The Innocents: Season 1 Review

The Innocents

by Dan Jolin |
Published on

Feeling like a Young Adult The OA with a touch of last year’s time-travel thriller Dark, this UK-produced Netflix Original doubtlessly has ambition. But it fails to live up to the promise of its premise, lacking the visual or narrative flair to compensate for its lack of budget.

The Innocents

Pinging between gloomy England and a mysterious commune in Norway, The Innocents presents a perplexing set-up involving a small group of women who can take the physical form of the last person they touched. Which is acceptable enough as a supernatural concept with potentially interesting psychological ramifications — one which could also work as an apt metaphor for impetuous teenagers trying to discover their true selves. Except somehow these “shifters” always maintain their own reflection, even to the eyes of others (or CCTV cameras) — a physical impossibility too glaringly preposterous to brush aside, and one that remains frustratingly unaddressed.

Despite the efforts of Groundsell and Ascott, we don’t get a sense of what really drives June and Harry.

It’s indicative of the many questions that pile up, whose answers are tiresomely tardy. For far too long we’re left wondering why, on the island sanctuary for these troubled, superpowered women (run by Guy Pearce’s Ben Halvorson), they are forbidden from speaking Norwegian, closing doors, or doing much apart from gardening and having elliptical chats with their obscurely motivated keeper. He’s creepy, but we’re left wondering why 16-year-old “shifter” June (Sorcha Groundsell) is running from this Nordic ‘Sanctum’, especially when her long-missing mother Elena (Laura Birn) is there.

Off the island, the focus is on June’s elopement with her tender, sensitive, uninteresting boyfriend Harry (Percelle Ascott), during which she not only discovers her powers, but also encounters an episodic series of threats to her and Harry’s just-come-of-age innocence. There’s Pearce’s deranged, syringe-wielding stooge Steinar (Jóhannes Haukur Jóhannesson) for example, sent to abduct June; a couple of canal-boat-dwelling drug dealers; and a cynical young woman named Kam (Abigail Hardingham), who has a secret of her own — beyond her predilection for corny sex clubs, that is.
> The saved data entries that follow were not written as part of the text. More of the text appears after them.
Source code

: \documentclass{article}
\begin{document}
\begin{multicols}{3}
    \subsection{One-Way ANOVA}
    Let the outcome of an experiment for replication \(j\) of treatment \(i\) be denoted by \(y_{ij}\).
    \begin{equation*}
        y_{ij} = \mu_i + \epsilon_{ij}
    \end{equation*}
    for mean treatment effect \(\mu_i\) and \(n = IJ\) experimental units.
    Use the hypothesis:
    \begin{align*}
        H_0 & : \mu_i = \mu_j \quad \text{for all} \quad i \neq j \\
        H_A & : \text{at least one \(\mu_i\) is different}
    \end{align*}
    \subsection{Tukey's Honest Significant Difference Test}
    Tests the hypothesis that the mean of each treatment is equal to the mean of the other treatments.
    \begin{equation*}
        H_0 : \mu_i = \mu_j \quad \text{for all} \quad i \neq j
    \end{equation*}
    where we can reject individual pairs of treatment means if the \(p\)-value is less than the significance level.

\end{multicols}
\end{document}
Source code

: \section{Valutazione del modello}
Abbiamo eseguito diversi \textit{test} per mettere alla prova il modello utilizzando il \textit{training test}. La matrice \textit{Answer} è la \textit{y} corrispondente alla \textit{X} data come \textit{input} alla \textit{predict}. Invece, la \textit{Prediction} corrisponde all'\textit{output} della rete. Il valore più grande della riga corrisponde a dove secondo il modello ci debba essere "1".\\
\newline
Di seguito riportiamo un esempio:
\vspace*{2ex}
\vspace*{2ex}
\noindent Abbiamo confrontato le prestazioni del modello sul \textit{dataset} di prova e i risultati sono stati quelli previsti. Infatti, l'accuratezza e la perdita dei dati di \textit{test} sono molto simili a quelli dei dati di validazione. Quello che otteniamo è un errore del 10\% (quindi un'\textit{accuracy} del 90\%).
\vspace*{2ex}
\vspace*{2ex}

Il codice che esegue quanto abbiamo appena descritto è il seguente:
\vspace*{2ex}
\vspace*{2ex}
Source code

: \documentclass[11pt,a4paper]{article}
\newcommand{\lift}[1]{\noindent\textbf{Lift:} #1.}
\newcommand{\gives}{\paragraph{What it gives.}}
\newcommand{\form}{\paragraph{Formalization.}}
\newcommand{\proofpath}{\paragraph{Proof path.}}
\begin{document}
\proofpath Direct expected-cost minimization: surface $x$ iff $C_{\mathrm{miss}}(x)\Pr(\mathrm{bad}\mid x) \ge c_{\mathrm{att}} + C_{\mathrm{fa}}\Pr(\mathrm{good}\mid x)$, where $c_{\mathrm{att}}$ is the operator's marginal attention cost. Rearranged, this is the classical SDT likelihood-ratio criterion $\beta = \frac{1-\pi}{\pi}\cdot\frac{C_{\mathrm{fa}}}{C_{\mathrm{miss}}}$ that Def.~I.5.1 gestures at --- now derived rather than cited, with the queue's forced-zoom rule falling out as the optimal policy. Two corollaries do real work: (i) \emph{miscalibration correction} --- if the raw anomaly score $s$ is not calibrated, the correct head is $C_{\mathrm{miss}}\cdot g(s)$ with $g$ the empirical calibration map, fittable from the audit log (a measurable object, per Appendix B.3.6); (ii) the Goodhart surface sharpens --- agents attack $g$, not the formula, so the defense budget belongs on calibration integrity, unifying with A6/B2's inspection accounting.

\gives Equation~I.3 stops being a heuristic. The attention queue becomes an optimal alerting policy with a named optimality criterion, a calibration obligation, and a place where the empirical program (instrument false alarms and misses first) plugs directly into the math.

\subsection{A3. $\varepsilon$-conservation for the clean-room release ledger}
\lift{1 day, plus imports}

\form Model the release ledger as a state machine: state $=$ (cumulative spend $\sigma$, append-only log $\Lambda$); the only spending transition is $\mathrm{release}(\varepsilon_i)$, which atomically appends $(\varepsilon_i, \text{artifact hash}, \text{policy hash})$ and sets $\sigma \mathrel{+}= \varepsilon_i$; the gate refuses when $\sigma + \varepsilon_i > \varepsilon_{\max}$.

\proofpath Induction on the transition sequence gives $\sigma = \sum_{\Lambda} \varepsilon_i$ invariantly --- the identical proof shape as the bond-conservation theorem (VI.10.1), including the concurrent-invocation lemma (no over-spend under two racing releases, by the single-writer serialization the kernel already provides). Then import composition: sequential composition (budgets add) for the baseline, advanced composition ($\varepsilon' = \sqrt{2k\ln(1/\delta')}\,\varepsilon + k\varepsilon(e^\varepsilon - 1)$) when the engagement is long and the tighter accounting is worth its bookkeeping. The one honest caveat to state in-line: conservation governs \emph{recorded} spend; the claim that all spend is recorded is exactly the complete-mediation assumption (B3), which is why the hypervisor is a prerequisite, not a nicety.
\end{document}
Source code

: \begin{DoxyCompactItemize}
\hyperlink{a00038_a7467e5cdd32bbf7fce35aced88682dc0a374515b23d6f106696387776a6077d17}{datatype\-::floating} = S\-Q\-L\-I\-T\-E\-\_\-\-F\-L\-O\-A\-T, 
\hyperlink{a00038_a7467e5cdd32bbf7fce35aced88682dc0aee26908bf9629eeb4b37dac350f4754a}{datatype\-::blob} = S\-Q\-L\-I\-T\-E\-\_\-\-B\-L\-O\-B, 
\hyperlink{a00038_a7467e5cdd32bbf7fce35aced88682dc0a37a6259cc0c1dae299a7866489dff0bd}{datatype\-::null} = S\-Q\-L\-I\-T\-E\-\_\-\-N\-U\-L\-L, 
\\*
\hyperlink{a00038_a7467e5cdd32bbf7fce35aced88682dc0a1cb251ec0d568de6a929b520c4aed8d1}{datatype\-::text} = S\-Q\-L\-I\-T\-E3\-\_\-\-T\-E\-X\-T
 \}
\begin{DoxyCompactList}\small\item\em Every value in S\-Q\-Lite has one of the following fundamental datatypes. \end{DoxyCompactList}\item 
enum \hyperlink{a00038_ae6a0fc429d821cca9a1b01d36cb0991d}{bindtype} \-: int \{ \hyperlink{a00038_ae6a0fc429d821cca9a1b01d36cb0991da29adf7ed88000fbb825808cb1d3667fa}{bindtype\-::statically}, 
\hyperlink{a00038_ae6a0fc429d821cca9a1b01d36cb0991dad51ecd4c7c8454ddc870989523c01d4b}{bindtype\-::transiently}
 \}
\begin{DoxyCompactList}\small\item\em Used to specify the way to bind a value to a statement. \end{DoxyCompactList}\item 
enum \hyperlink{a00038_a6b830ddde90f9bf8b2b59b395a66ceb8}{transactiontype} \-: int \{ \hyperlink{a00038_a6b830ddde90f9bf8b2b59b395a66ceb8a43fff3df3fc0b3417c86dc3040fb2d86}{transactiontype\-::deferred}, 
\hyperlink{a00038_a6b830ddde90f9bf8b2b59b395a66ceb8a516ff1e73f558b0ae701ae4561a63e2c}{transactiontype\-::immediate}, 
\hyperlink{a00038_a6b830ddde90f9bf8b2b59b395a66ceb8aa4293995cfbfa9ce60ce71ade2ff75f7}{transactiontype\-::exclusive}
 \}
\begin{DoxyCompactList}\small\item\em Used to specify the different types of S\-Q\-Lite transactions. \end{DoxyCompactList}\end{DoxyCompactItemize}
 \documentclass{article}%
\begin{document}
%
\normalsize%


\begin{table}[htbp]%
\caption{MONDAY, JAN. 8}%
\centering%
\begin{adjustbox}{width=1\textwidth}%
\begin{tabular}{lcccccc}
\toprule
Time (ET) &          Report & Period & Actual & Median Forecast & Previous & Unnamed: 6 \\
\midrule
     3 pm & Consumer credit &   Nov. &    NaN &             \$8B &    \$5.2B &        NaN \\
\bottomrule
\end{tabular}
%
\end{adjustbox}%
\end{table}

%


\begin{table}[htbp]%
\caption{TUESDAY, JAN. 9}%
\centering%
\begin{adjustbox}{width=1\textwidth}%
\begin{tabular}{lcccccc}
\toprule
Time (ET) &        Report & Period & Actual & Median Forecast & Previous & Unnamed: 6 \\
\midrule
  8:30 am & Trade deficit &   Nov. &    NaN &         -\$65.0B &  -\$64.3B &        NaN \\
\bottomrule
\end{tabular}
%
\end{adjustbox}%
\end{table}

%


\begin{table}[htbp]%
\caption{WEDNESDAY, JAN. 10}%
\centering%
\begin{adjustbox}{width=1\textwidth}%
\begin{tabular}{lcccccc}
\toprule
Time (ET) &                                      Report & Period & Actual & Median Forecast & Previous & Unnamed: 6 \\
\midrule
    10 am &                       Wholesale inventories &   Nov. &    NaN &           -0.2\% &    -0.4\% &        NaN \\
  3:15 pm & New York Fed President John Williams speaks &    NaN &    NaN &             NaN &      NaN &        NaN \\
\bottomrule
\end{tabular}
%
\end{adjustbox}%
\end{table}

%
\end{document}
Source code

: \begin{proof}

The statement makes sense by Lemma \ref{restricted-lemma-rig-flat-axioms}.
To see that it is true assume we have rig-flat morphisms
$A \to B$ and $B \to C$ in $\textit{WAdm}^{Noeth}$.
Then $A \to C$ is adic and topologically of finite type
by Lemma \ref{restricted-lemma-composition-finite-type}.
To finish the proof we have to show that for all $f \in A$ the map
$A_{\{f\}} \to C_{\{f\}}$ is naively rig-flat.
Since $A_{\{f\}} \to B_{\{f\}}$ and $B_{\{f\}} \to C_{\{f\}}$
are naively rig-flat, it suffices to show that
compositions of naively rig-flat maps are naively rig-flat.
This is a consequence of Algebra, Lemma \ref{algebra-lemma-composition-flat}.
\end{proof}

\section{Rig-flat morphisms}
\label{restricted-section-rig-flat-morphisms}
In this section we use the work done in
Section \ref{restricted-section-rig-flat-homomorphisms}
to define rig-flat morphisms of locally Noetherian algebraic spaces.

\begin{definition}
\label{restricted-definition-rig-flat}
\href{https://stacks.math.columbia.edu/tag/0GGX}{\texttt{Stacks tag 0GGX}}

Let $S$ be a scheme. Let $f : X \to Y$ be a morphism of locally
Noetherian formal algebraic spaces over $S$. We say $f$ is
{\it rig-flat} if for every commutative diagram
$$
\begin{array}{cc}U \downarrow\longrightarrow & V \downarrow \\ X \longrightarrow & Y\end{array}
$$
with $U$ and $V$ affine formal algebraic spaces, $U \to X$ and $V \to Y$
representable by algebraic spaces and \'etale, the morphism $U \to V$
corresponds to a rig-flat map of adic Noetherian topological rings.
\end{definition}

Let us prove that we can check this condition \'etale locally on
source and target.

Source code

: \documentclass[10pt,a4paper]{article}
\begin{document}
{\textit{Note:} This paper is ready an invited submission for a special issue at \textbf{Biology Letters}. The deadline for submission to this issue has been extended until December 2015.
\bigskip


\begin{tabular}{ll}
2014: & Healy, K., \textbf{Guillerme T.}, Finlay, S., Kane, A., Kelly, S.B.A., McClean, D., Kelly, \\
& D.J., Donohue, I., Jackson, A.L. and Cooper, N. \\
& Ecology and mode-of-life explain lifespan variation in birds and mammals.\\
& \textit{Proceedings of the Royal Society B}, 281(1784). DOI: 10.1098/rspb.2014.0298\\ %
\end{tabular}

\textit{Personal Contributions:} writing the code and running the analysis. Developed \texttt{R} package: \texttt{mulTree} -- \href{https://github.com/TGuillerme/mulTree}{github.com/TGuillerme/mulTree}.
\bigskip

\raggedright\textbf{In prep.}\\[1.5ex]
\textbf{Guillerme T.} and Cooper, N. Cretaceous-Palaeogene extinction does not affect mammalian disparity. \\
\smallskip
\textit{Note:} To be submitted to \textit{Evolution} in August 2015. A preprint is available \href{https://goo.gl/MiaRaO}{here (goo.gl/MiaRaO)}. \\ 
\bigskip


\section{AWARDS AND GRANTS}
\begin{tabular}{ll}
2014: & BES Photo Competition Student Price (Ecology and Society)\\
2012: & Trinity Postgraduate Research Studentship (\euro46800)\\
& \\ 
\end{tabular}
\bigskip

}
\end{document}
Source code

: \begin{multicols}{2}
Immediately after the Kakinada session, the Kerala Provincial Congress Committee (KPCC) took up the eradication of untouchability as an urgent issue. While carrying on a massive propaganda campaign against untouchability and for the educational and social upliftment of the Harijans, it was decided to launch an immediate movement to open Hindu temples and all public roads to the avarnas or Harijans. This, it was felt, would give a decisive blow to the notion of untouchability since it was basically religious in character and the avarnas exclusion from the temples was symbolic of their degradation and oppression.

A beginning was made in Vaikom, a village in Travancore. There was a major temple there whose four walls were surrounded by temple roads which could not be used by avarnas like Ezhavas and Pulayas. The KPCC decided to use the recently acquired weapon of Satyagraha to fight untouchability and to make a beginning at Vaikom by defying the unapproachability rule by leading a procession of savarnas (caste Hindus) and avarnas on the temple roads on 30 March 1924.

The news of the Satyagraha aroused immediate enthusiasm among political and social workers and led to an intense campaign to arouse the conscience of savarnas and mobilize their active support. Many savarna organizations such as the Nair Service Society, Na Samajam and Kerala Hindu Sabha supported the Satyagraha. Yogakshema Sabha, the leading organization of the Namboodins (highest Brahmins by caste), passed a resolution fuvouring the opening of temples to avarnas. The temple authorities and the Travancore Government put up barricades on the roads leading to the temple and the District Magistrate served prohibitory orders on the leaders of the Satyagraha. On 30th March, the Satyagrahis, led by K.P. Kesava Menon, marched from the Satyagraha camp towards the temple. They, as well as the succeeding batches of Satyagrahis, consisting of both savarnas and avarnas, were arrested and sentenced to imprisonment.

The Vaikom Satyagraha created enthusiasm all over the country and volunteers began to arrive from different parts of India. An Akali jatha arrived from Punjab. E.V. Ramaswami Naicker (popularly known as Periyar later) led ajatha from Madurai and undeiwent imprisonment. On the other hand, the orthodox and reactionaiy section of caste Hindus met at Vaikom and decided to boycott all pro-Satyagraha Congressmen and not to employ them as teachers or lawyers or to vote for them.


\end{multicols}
Meanwhile, despite the efforts of newcomers Groundsell and Ascott, we don’t get a sense of what really drives June and Harry’s relationship, beyond youthful passion and bland expressions of a desire for “freedom”. And the potential June’s power has for dealing storytelling twists is never fully tapped.

Little about The Innocents rings true. The characters’ motivations flow from little other than plot demands, their world looks flat and drab, the performances are unabsorbing and the set-pieces — from a limp London car-chase to the climactic confrontation — fail to excite. It picks up slightly during its final two episodes, but hardly sufficiently. And you likely won’t make it that far.